Difficile, purtroppo, catalogare tra i primi la trattativa appena saltata al celeberrimo Casinò, istituzione locale dalle vicissitudini torbide e splendenti insieme. Come riferito dalle cronache, l'assemblea dei dipendenti ha respinto un accordo aziendale che, in cambio della rinuncia a 210 licenziamenti, prevedeva qualche aggiustamento sul salario. I più sensibili tra voi, dietro la parola "aggiustamento" forse già intravedono pesanti tagli, stipendi ridotti all'osso e code al negozio del pane come nella Russia sovietica. L'immagine potrebbe modificarsi una volta appreso che, per quanto concerne il personale di gioco (croupier e affini), lo stipendio minimo mensile, tra paga base, premi di produzione, superminimi e mance fisse, sarebbe stato di circa 7000 franchi (oltre 5700 euro) netti al mese. Di fronte a questa offerta, giova ricordarlo, i lavoratori del Casinò hanno pensato bene di assediare la casa del sindaco urlando tutto il loro dissenso e, al colmo dell'indignazione, accecati dall'ira come l'affamata massa operaia del "Germinal" di Zola, hanno rifilato un pestone all'amministratore delegato Carlo Pagan.
Chiamateci tendenziosi, ma nel registrare le vertenze di tante aziende lariane - dalla Eleca alla Sisme, tanto per citare due nomi -, trattative nelle quali i lavoratori, in molti casi, vedevano balenare la prospettiva che il loro posto (e il relativo stipendio) venisse trasferito all'estero, in cui non si parlava né di cinquemila né di tremila, ma magari di mille euro al mese, pur raccontando la rabbia, la tensione, le assemblee infuocate e gli scioperi, mai ci era capitato di dover riferire di un pugno, di una spinta o anche d'un semplice buffetto diretto alla controparte.
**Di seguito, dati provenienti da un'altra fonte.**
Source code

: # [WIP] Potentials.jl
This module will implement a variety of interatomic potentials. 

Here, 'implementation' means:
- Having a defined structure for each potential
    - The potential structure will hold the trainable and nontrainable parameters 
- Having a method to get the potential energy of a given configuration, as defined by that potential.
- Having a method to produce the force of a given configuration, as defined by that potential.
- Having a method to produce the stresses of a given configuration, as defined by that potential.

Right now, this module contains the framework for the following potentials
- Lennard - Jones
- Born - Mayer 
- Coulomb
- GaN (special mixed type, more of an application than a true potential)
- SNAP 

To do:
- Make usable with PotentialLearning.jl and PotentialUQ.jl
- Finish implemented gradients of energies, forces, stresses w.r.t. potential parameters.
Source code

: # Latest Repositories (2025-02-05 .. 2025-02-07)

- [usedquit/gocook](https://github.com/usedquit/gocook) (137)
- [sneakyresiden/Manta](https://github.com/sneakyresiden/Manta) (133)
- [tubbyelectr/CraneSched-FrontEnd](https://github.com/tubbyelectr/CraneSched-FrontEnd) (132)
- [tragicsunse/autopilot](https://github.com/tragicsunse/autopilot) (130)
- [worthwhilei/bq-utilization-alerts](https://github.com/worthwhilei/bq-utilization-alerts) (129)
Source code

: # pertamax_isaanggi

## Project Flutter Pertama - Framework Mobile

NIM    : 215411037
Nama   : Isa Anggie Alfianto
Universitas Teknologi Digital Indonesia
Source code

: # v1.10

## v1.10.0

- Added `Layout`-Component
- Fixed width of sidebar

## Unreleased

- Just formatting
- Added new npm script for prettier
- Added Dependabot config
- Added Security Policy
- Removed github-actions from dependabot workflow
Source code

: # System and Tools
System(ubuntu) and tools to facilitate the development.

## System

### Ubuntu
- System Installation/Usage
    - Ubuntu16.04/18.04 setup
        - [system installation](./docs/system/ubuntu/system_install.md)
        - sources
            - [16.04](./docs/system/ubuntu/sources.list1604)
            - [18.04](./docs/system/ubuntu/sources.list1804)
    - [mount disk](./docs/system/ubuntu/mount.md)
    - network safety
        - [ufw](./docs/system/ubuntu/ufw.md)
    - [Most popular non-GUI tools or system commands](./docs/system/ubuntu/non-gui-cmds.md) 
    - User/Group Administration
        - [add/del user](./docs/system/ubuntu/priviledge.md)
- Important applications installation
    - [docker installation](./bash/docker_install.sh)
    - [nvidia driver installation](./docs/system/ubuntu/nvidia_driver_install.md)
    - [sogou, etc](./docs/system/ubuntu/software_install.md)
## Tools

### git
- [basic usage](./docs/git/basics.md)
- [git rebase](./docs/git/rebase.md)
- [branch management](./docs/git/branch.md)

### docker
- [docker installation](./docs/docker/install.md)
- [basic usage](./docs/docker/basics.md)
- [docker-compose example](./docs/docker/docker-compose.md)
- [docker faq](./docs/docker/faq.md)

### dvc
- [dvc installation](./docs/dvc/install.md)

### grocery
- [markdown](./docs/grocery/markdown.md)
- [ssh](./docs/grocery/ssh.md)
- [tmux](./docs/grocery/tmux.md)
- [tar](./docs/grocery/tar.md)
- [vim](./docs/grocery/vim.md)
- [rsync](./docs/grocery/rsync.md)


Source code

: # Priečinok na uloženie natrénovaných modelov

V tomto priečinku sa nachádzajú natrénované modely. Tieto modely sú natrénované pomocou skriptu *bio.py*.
Testimoni della gazzarra campionese riferiscono di manifestanti che, arrivati in Suv, scattavano foto ricordo con l'iPhone5: ce ne sarebbe abbastanza per girare un nuovo episodio dei "Mostri" cinematografici ma non è nostra intenzione giudicare nessuno per i soldi che ha. Per quelli che rifiuta, però, sì. E se a parziale giustificazione dei dipendenti del Casinò vale il fatto che i salari sono rapportati all'esoso costo della vita in Ticino, bisogna per equità ricordare anche il cambio agevolato e la tassazione ridotta. Insomma, di tutti i modi in cui Campione può essere considerata "enclave", l'unico che non possiamo accettare è quello di "enclave del privilegio". Forse non si è capito, forse lassù il messaggio non è arrivato ma, da queste parti, delle caste, politiche o no, la gente ne ha abbastanza. E neppure le case da gioco, non più monopoliste ma soggette a dura concorrenza, possono dirsi immuni da (relativa) austerità. Come si dice in dialetto campionese? Ah, sì: rien ne va plus.